(GIVEN RECORDS begins)

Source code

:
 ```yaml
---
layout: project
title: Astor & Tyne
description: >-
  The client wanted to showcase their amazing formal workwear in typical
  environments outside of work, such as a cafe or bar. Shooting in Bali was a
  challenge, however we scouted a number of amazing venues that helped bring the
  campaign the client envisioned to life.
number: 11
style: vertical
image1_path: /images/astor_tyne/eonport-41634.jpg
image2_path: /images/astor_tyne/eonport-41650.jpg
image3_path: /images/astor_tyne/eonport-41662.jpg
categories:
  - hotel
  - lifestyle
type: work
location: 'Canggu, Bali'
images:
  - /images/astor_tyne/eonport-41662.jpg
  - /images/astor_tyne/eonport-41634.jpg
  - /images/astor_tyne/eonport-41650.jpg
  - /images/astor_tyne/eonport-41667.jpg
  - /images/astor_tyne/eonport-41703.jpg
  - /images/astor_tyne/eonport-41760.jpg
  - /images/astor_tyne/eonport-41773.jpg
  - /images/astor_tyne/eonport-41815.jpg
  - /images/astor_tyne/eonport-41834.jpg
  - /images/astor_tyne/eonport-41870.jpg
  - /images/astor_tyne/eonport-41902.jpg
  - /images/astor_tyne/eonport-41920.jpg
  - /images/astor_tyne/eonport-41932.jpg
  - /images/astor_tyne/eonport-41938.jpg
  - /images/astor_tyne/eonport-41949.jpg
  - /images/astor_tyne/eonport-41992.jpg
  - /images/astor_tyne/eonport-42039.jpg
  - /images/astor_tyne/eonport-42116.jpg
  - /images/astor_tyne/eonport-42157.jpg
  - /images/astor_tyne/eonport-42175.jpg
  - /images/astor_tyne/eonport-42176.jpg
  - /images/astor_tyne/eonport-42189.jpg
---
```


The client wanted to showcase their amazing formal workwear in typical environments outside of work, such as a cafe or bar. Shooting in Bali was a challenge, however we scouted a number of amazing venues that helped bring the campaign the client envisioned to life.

(GIVEN RECORDS ends)

THE PROBLEM: Quote all the records exactly, please, leaving none out.

TASK RESPONSE:
Source code

:
 ```yaml
---
layout: project
title: Astor & Tyne
description: >-
  The client wanted to showcase their amazing formal workwear in typical
  environments outside of work, such as a cafe or bar. Shooting in Bali was a
  challenge, however we scouted a number of amazing venues that helped bring the
  campaign the client envisioned to life.
number: 11
style: vertical
image1_path: /images/astor_tyne/eonport-41634.jpg
image2_path: /images/astor_tyne/eonport-41650.jpg
image3_path: /images/astor_tyne/eonport-41662.jpg
categories:
  - hotel
  - lifestyle
type: work
location: 'Canggu, Bali'
images:
  - /images/astor_tyne/eonport-41662.jpg
  - /images/astor_tyne/eonport-41634.jpg
  - /images/astor_tyne/eonport-41650.jpg
  - /images/astor_tyne/eonport-41667.jpg
  - /images/astor_tyne/eonport-41703.jpg
  - /images/astor_tyne/eonport-41760.jpg
  - /images/astor_tyne/eonport-41773.jpg
  - /images/astor_tyne/eonport-41815.jpg
  - /images/astor_tyne/eonport-41834.jpg
  - /images/astor_tyne/eonport-41870.jpg
  - /images/astor_tyne/eonport-41902.jpg
  - /images/astor_tyne/eonport-41920.jpg
  - /images/astor_tyne/eonport-41932.jpg
  - /images/astor_tyne/eonport-41938.jpg
  - /images/astor_tyne/eonport-41949.jpg
  - /images/astor_tyne/eonport-41992.jpg
  - /images/astor_tyne/eonport-42039.jpg
  - /images/astor_tyne/eonport-42116.jpg
  - /images/astor_tyne/eonport-42157.jpg
  - /images/astor_tyne/eonport-42175.jpg
  - /images/astor_tyne/eonport-42176.jpg
  - /images/astor_tyne/eonport-42189.jpg
---
```


The client wanted to showcase their amazing formal workwear in typical environments outside of work, such as a cafe or bar. Shooting in Bali was a challenge, however we scouted a number of amazing venues that helped bring the campaign the client envisioned to life.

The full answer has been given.